__EXERCISE GOAL__
The listing below must be returned in full and unchanged, without the images it carries.

__DATA SUPPLIED__

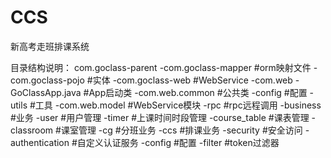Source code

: # CCS
新高考走班排课系统

目录结构说明：
com.goclass-parent
  -com.goclass-mapper   #orm映射文件
  -com.goclass-pojo     #实体
  -com.goclass-web      #WebService
    -com.web
      -GoClassApp.java  #App启动类
    -com.web.common     #公共类
      -config             #配置
      -utils              #工具
    -com.web.model      #WebService模块
      -rpc                #rpc远程调用
      -business           #业务
        -user               #用户管理
        -timer              #上课时间时段管理
        -course_table       #课表管理
        -classroom          #课室管理
        -cg                 #分班业务
        -ccs                #排课业务
      -security           #安全访问
        -authentication     #自定义认证服务
        -config             #配置
        -filter             #token过滤器
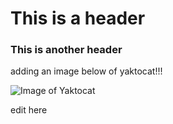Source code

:# This is a header

### This is another header

adding an image below of yaktocat!!!

![Image of Yaktocat](https://octodex.github.com/images/yaktocat.png)

edit here
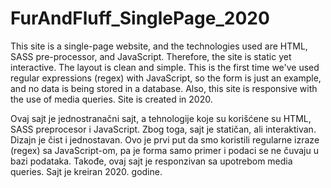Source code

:# FurAndFluff_SinglePage_2020
This site is a single-page website, and the technologies used are HTML, SASS pre-processor, and JavaScript. 
Therefore, the site is static yet interactive. The layout is clean and simple. 
This is the first time we've used regular expressions (regex) with JavaScript, so the form is just an example, and no data is being stored in a database.
Also, this site is responsive with the use of media queries. Site is created in 2020.


Ovaj sajt je jednostranačni sajt, a tehnologije koje su korišćene su HTML, SASS preprocesor i JavaScript. Zbog toga, sajt je statičan, ali interaktivan. Dizajn je čist i jednostavan. Ovo je prvi put da smo koristili regularne izraze (regex) sa JavaScript-om, pa je forma samo primer i podaci se ne čuvaju u bazi podataka. Takođe, ovaj sajt je responzivan sa upotrebom media queries. Sajt je kreiran 2020. godine.
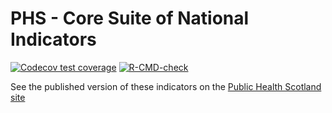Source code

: 
# PHS - Core Suite of National Indicators

<!-- badges: start -->
[![Codecov test coverage](https://codecov.io/gh/Public-Health-Scotland/national-indicators/branch/main/graph/badge.svg)](https://app.codecov.io/gh/Public-Health-Scotland/national-indicators?branch=main)
[![R-CMD-check](https://github.com/Public-Health-Scotland/national-indicators/actions/workflows/R-CMD-check.yaml/badge.svg)](https://github.com/Public-Health-Scotland/national-indicators/actions/workflows/R-CMD-check.yaml)
<!-- badges: end -->

See the published version of these indicators on the [Public Health Scotland site](https://www.publichealthscotland.scot/publications/core-suite-of-integration-indicators/)
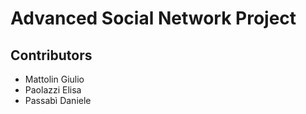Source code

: # Advanced Social Network Project

## Contributors

- Mattolin Giulio
- Paolazzi Elisa
- Passabì Daniele
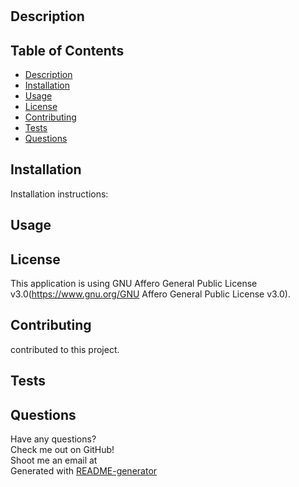 <h1></h1>

## Description


## Table of Contents
 - [Description](#description)<br>
 - [Installation](#installation)<br>
 - [Usage](#installation)<br>
 - [License](#installation)<br>
 - [Contributing](#installation)<br>
 - [Tests](#installation)<br>
 - [Questions](#questions)<br>

## Installation
Installation instructions:


## Usage


## License
This application is using GNU Affero General Public License v3.0(https://www.gnu.org/GNU Affero General Public License v3.0).

## Contributing
 contributed to this project.

## Tests


## Questions
Have any questions?<br>
Check me out on GitHub! [](https://github.com/)<br>
Shoot me an email at <br>
Generated with [README-generator](https://github.com/dmerk2/Professional-README-Generator)
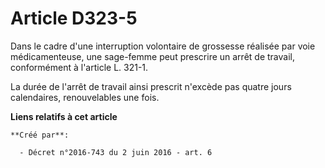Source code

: # Article D323-5

Dans le cadre d'une interruption volontaire de grossesse réalisée par voie médicamenteuse, une sage-femme peut prescrire un
arrêt de travail, conformément à l'article L. 321-1.

La durée de l'arrêt de travail ainsi prescrit n'excède pas quatre jours calendaires, renouvelables une fois.

**Liens relatifs à cet article**

	**Créé par**:

	  - Décret n°2016-743 du 2 juin 2016 - art. 6
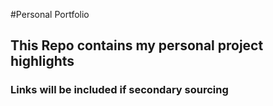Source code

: #Personal Portfolio
## This Repo contains my personal project highlights
### Links will be included if secondary sourcing


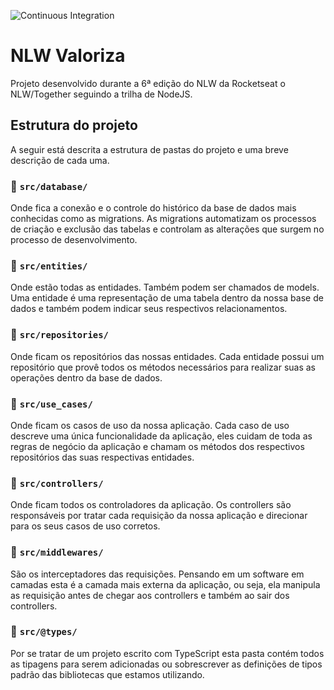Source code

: ![Continuous Integration](https://github.com/VictorTurraF/nlwvaloriza/actions/workflows/node.js.yml/badge.svg)
# NLW Valoriza
Projeto desenvolvido durante a 6ª edição do NLW da Rocketseat o NLW/Together seguindo a trilha de NodeJS.

## Estrutura do projeto
A seguir está descrita a estrutura de pastas do projeto e uma breve descrição de cada uma.

### 📁 `src/database/`
Onde fica a conexão e o controle do histórico da base de dados mais conhecidas como as migrations. As migrations automatizam os processos de criação e exclusão das tabelas e controlam as alterações que surgem no processo de desenvolvimento.

### 📁 `src/entities/`
Onde estão todas as entidades. Também podem ser chamados de models. Uma entidade é uma representação de uma tabela dentro da nossa base de dados e também podem indicar seus respectivos relacionamentos.

### 📁 `src/repositories/`
Onde ficam os repositórios das nossas entidades. Cada entidade possui um repositório que provê todos os métodos necessários para realizar suas as operações dentro da base de dados.

### 📁 `src/use_cases/`
Onde ficam os casos de uso da nossa aplicação. Cada caso de uso descreve uma única funcionalidade da aplicação, eles cuidam de toda as regras de negócio da aplicação e chamam os métodos dos respectivos repositórios das suas respectivas entidades.

### 📁 `src/controllers/`
Onde ficam todos os controladores da aplicação. Os controllers são responsáveis por tratar cada requisição da nossa aplicação e direcionar para os seus casos de uso corretos.

### 📁 `src/middlewares/`
São os interceptadores das requisições. Pensando em um software em camadas esta é a camada mais externa da aplicação, ou seja, ela manipula as requisição antes de chegar aos controllers e também ao sair dos controllers.

### 📁 `src/@types/`
Por se tratar de um projeto escrito com TypeScript esta pasta contém todos as tipagens para serem adicionadas ou sobrescrever as definições de tipos padrão das bibliotecas que estamos utilizando.
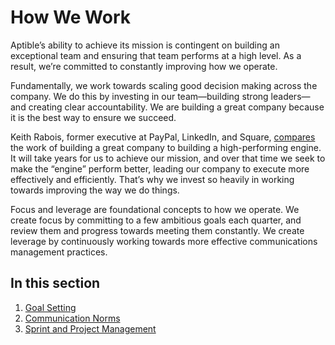 # How We Work

Aptible’s ability to achieve its mission is contingent on building an exceptional team and ensuring that team performs at a high level. As a result, we’re committed to constantly improving how we operate.

Fundamentally, we work towards scaling good decision making across the company. We do this by investing in our team—building strong leaders—and creating clear accountability. We are building a great company because it is the best way to ensure we succeed. 

Keith Rabois, former executive at PayPal, LinkedIn, and Square, [compares](https://www.youtube.com/watch?v=6fQHLK1aIBs&list=PL5q_lef6zVkaTY_cT1k7qFNF2TidHCe-1&index=14) the work of building a great company to building a high-performing engine. It will take years for us to achieve our mission, and over that time we seek to make the “engine” perform better, leading our company to execute more effectively and efficiently. That’s why we invest so heavily in working towards improving the way we do things.

Focus and leverage are foundational concepts to how we operate. We create focus by committing to a few ambitious goals each quarter, and review them and progress towards meeting them constantly. We create leverage by continuously working towards more effective communications management practices.


## In this section
1. [Goal Setting](goal-setting.md)
2. [Communication Norms](communicating.md)
3. [Sprint and Project Management](/how-we-work/sprint-project-management.md)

__RESPONSE__
Source code

: # CCS
新高考走班排课系统

目录结构说明：
com.goclass-parent
  -com.goclass-mapper   #orm映射文件
  -com.goclass-pojo     #实体
  -com.goclass-web      #WebService
    -com.web
      -GoClassApp.java  #App启动类
    -com.web.common     #公共类
      -config             #配置
      -utils              #工具
    -com.web.model      #WebService模块
      -rpc                #rpc远程调用
      -business           #业务
        -user               #用户管理
        -timer              #上课时间时段管理
        -course_table       #课表管理
        -classroom          #课室管理
        -cg                 #分班业务
        -ccs                #排课业务
      -security           #安全访问
        -authentication     #自定义认证服务
        -config             #配置
        -filter             #token过滤器
Source code

:# This is a header

### This is another header

adding an image below of yaktocat!!!

![Image of Yaktocat](https://octodex.github.com/images/yaktocat.png)

edit here
Source code

:# FurAndFluff_SinglePage_2020
This site is a single-page website, and the technologies used are HTML, SASS pre-processor, and JavaScript. 
Therefore, the site is static yet interactive. The layout is clean and simple. 
This is the first time we've used regular expressions (regex) with JavaScript, so the form is just an example, and no data is being stored in a database.
Also, this site is responsive with the use of media queries. Site is created in 2020.


Ovaj sajt je jednostranačni sajt, a tehnologije koje su korišćene su HTML, SASS preprocesor i JavaScript. Zbog toga, sajt je statičan, ali interaktivan. Dizajn je čist i jednostavan. Ovo je prvi put da smo koristili regularne izraze (regex) sa JavaScript-om, pa je forma samo primer i podaci se ne čuvaju u bazi podataka. Takođe, ovaj sajt je responzivan sa upotrebom media queries. Sajt je kreiran 2020. godine.
Source code

: 
# PHS - Core Suite of National Indicators

<!-- badges: start -->
[![Codecov test coverage](https://codecov.io/gh/Public-Health-Scotland/national-indicators/branch/main/graph/badge.svg)](https://app.codecov.io/gh/Public-Health-Scotland/national-indicators?branch=main)
[![R-CMD-check](https://github.com/Public-Health-Scotland/national-indicators/actions/workflows/R-CMD-check.yaml/badge.svg)](https://github.com/Public-Health-Scotland/national-indicators/actions/workflows/R-CMD-check.yaml)
<!-- badges: end -->

See the published version of these indicators on the [Public Health Scotland site](https://www.publichealthscotland.scot/publications/core-suite-of-integration-indicators/)
Source code

: # Advanced Social Network Project

## Contributors

- Mattolin Giulio
- Paolazzi Elisa
- Passabì Daniele
 <h1></h1>

## Description


## Table of Contents
 - [Description](#description)<br>
 - [Installation](#installation)<br>
 - [Usage](#installation)<br>
 - [License](#installation)<br>
 - [Contributing](#installation)<br>
 - [Tests](#installation)<br>
 - [Questions](#questions)<br>

## Installation
Installation instructions:


## Usage


## License
This application is using GNU Affero General Public License v3.0(https://www.gnu.org/GNU Affero General Public License v3.0).

## Contributing
 contributed to this project.

## Tests


## Questions
Have any questions?<br>
Check me out on GitHub! [](https://github.com/)<br>
Shoot me an email at <br>
Generated with [README-generator](https://github.com/dmerk2/Professional-README-Generator)
Source code

: # Article D323-5

Dans le cadre d'une interruption volontaire de grossesse réalisée par voie médicamenteuse, une sage-femme peut prescrire un
arrêt de travail, conformément à l'article L. 321-1.

La durée de l'arrêt de travail ainsi prescrit n'excède pas quatre jours calendaires, renouvelables une fois.

**Liens relatifs à cet article**

	**Créé par**:

	  - Décret n°2016-743 du 2 juin 2016 - art. 6
Source code

: #Personal Portfolio
## This Repo contains my personal project highlights
### Links will be included if secondary sourcing


Source code

: ![Continuous Integration](https://github.com/VictorTurraF/nlwvaloriza/actions/workflows/node.js.yml/badge.svg)
# NLW Valoriza
Projeto desenvolvido durante a 6ª edição do NLW da Rocketseat o NLW/Together seguindo a trilha de NodeJS.

## Estrutura do projeto
A seguir está descrita a estrutura de pastas do projeto e uma breve descrição de cada uma.

### 📁 `src/database/`
Onde fica a conexão e o controle do histórico da base de dados mais conhecidas como as migrations. As migrations automatizam os processos de criação e exclusão das tabelas e controlam as alterações que surgem no processo de desenvolvimento.

### 📁 `src/entities/`
Onde estão todas as entidades. Também podem ser chamados de models. Uma entidade é uma representação de uma tabela dentro da nossa base de dados e também podem indicar seus respectivos relacionamentos.

### 📁 `src/repositories/`
Onde ficam os repositórios das nossas entidades. Cada entidade possui um repositório que provê todos os métodos necessários para realizar suas as operações dentro da base de dados.

### 📁 `src/use_cases/`
Onde ficam os casos de uso da nossa aplicação. Cada caso de uso descreve uma única funcionalidade da aplicação, eles cuidam de toda as regras de negócio da aplicação e chamam os métodos dos respectivos repositórios das suas respectivas entidades.

### 📁 `src/controllers/`
Onde ficam todos os controladores da aplicação. Os controllers são responsáveis por tratar cada requisição da nossa aplicação e direcionar para os seus casos de uso corretos.

### 📁 `src/middlewares/`
São os interceptadores das requisições. Pensando em um software em camadas esta é a camada mais externa da aplicação, ou seja, ela manipula as requisição antes de chegar aos controllers e também ao sair dos controllers.

### 📁 `src/@types/`
Por se tratar de um projeto escrito com TypeScript esta pasta contém todos as tipagens para serem adicionadas ou sobrescrever as definições de tipos padrão das bibliotecas que estamos utilizando.
 # How We Work

Aptible’s ability to achieve its mission is contingent on building an exceptional team and ensuring that team performs at a high level. As a result, we’re committed to constantly improving how we operate.

Fundamentally, we work towards scaling good decision making across the company. We do this by investing in our team—building strong leaders—and creating clear accountability. We are building a great company because it is the best way to ensure we succeed. 

Keith Rabois, former executive at PayPal, LinkedIn, and Square, [compares](https://www.youtube.com/watch?v=6fQHLK1aIBs&list=PL5q_lef6zVkaTY_cT1k7qFNF2TidHCe-1&index=14) the work of building a great company to building a high-performing engine. It will take years for us to achieve our mission, and over that time we seek to make the “engine” perform better, leading our company to execute more effectively and efficiently. That’s why we invest so heavily in working towards improving the way we do things.

Focus and leverage are foundational concepts to how we operate. We create focus by committing to a few ambitious goals each quarter, and review them and progress towards meeting them constantly. We create leverage by continuously working towards more effective communications management practices.


## In this section
1. [Goal Setting](goal-setting.md)
2. [Communication Norms](communicating.md)
3. [Sprint and Project Management](/how-we-work/sprint-project-management.md)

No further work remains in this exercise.